··· Dataset extract ···

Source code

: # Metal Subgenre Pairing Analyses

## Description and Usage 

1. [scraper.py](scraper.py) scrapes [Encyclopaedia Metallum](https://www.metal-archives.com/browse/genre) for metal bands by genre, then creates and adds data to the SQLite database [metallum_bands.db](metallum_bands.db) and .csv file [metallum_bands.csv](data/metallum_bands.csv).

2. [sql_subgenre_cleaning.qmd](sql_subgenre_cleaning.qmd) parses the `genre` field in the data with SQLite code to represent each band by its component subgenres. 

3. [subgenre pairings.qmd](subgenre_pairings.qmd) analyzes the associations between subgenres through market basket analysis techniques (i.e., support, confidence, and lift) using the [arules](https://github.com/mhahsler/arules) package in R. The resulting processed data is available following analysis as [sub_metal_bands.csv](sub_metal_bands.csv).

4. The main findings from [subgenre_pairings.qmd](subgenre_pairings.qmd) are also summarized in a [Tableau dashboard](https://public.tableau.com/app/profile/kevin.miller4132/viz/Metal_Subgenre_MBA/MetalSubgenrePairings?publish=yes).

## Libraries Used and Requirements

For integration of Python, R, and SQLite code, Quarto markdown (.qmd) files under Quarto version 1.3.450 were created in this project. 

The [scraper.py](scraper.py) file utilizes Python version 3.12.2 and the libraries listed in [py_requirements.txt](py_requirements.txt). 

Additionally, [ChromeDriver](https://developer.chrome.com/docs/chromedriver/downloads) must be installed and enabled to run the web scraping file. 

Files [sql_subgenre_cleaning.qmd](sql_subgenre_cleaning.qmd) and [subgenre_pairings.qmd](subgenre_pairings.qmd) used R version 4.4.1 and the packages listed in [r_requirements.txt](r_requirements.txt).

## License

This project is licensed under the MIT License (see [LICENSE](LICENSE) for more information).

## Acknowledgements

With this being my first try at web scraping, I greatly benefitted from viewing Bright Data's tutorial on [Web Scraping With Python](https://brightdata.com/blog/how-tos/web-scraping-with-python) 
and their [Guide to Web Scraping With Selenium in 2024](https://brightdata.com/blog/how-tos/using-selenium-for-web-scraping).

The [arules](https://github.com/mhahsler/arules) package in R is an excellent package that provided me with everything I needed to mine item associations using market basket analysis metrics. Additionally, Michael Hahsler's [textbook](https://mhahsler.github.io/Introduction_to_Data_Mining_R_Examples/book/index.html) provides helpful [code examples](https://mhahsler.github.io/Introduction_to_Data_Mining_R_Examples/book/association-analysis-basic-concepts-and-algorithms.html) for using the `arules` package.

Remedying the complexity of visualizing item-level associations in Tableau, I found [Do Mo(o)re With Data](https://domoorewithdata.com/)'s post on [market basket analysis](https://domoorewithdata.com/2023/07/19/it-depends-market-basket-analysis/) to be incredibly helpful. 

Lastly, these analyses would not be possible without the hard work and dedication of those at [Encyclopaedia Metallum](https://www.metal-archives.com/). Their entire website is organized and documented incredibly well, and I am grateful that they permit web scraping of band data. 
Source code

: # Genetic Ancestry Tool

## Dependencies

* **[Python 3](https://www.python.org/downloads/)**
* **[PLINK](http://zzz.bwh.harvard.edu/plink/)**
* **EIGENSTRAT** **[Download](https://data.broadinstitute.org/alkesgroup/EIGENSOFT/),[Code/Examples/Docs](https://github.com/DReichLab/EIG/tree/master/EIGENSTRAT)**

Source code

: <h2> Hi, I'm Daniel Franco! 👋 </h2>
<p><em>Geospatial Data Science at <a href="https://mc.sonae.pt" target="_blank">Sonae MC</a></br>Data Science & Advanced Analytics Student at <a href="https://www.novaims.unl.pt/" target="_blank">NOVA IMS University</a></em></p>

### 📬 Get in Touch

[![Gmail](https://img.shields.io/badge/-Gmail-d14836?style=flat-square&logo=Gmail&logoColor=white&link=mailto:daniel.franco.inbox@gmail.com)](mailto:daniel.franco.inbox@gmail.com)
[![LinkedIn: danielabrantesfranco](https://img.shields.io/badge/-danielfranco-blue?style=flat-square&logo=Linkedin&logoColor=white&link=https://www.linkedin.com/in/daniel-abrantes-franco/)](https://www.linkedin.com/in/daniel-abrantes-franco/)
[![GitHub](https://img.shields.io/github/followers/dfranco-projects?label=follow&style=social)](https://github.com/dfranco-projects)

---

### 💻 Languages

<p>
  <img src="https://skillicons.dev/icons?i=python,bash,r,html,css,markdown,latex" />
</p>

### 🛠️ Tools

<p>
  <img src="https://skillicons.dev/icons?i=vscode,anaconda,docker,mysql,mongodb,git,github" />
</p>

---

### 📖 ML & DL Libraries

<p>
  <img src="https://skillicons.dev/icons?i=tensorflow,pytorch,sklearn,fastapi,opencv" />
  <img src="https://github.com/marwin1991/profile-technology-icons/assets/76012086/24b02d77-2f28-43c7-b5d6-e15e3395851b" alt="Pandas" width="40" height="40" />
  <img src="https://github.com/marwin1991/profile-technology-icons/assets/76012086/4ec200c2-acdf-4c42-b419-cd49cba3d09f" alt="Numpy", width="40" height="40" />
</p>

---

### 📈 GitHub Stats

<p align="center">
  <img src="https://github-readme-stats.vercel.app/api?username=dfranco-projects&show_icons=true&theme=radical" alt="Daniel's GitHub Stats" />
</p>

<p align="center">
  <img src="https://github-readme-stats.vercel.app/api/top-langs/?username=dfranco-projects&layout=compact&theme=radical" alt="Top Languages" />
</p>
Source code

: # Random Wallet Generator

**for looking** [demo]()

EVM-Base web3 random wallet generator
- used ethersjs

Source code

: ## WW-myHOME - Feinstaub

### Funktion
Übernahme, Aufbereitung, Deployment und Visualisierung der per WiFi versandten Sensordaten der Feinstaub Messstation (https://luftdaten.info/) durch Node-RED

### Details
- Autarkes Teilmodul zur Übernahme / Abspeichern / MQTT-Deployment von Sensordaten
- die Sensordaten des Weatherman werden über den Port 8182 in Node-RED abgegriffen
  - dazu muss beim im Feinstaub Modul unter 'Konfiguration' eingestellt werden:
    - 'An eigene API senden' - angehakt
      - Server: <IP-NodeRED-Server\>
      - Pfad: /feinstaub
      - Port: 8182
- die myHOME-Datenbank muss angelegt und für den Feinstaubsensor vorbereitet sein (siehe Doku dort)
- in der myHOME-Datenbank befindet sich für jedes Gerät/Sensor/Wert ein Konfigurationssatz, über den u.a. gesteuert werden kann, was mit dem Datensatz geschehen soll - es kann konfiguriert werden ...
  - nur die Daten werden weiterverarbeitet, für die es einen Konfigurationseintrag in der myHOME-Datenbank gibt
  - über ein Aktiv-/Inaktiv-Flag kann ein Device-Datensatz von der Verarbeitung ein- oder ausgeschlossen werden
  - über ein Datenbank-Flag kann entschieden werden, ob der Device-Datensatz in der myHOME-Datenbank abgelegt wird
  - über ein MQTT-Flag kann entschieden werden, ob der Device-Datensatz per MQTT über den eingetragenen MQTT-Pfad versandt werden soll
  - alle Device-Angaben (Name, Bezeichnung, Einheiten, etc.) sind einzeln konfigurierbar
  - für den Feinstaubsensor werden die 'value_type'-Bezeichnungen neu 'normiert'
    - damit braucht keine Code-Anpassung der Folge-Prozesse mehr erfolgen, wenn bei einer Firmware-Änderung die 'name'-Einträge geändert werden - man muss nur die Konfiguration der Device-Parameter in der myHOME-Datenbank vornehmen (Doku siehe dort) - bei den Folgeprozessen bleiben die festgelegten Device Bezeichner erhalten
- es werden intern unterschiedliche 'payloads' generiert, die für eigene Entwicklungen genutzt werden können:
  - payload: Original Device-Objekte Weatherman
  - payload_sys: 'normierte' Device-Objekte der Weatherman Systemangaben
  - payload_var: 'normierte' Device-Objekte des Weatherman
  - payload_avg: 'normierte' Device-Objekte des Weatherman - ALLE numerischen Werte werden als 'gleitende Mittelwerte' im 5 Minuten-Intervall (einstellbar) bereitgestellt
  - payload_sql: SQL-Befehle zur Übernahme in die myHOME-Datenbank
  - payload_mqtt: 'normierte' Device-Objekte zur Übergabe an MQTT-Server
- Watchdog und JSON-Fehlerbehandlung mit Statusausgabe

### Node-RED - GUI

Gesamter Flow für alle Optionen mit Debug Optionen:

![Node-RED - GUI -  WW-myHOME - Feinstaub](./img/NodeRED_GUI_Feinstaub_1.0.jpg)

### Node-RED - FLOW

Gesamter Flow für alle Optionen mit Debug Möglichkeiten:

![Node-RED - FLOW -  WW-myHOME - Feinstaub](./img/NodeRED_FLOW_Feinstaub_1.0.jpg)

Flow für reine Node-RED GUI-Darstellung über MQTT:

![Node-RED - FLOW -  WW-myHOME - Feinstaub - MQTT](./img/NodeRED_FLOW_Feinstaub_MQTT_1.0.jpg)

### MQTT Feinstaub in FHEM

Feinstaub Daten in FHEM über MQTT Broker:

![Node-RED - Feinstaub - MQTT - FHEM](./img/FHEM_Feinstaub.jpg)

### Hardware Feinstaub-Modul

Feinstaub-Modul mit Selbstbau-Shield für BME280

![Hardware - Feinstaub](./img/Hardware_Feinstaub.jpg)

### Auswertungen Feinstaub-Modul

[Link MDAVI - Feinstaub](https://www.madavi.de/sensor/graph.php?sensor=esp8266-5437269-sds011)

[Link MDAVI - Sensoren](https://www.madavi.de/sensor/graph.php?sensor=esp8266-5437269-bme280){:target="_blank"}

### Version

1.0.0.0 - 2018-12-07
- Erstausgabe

···

- Task instructions: Quote exactly the first line of the entries and every line after it, stopping with the line that contains "3. [subgenre pairings.qmd](subgenre_pairings.qmd)".

- Written answer:
Source code

: # Metal Subgenre Pairing Analyses

## Description and Usage 

1. [scraper.py](scraper.py) scrapes [Encyclopaedia Metallum](https://www.metal-archives.com/browse/genre) for metal bands by genre, then creates and adds data to the SQLite database [metallum_bands.db](metallum_bands.db) and .csv file [metallum_bands.csv](data/metallum_bands.csv).

2. [sql_subgenre_cleaning.qmd](sql_subgenre_cleaning.qmd) parses the `genre` field in the data with SQLite code to represent each band by its component subgenres. 

3. [subgenre pairings.qmd](subgenre_pairings.qmd) analyzes the associations between subgenres through market basket analysis techniques (i.e., support, confidence, and lift) using the [arules](https://github.com/mhahsler/arules) package in R. The resulting processed data is available following analysis as [sub_metal_bands.csv](sub_metal_bands.csv).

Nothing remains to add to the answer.